- [Your instructions]:
Your task is to copy the lines of the data below from the line holding "settings si es necesario" through the line holding "are vector representations", inclusive, exactly and with nothing added.

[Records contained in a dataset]
■ ■ ■

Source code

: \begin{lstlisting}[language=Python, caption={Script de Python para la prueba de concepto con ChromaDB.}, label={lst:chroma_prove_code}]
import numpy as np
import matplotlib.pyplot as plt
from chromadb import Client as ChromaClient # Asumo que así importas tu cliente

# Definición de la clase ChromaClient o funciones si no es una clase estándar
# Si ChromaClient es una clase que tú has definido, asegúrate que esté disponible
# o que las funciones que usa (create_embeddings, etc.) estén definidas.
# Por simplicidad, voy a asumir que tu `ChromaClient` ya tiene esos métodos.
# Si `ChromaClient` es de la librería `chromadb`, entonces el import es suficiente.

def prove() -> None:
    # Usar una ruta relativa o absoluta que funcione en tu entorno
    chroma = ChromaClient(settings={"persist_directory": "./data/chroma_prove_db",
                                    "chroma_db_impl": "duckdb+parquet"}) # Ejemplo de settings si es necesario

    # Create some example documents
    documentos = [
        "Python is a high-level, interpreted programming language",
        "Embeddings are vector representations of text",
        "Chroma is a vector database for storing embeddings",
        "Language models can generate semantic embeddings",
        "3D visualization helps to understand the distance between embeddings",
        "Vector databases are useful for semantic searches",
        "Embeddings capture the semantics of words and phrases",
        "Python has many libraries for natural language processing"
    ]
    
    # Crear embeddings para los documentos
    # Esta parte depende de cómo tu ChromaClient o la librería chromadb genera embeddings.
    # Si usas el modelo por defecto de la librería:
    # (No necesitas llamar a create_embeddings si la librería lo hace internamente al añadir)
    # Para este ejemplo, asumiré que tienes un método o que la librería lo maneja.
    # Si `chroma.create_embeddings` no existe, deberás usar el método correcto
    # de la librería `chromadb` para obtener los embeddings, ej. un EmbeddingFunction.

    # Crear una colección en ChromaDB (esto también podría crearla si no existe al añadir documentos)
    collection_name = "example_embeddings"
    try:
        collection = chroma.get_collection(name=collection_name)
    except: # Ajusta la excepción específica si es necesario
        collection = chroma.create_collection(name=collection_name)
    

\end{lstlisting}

■ ■ ■

- [Task solution]:
                                    "chroma_db_impl": "duckdb+parquet"}) # Ejemplo de settings si es necesario

    # Create some example documents
    documentos = [
        "Python is a high-level, interpreted programming language",
        "Embeddings are vector representations of text",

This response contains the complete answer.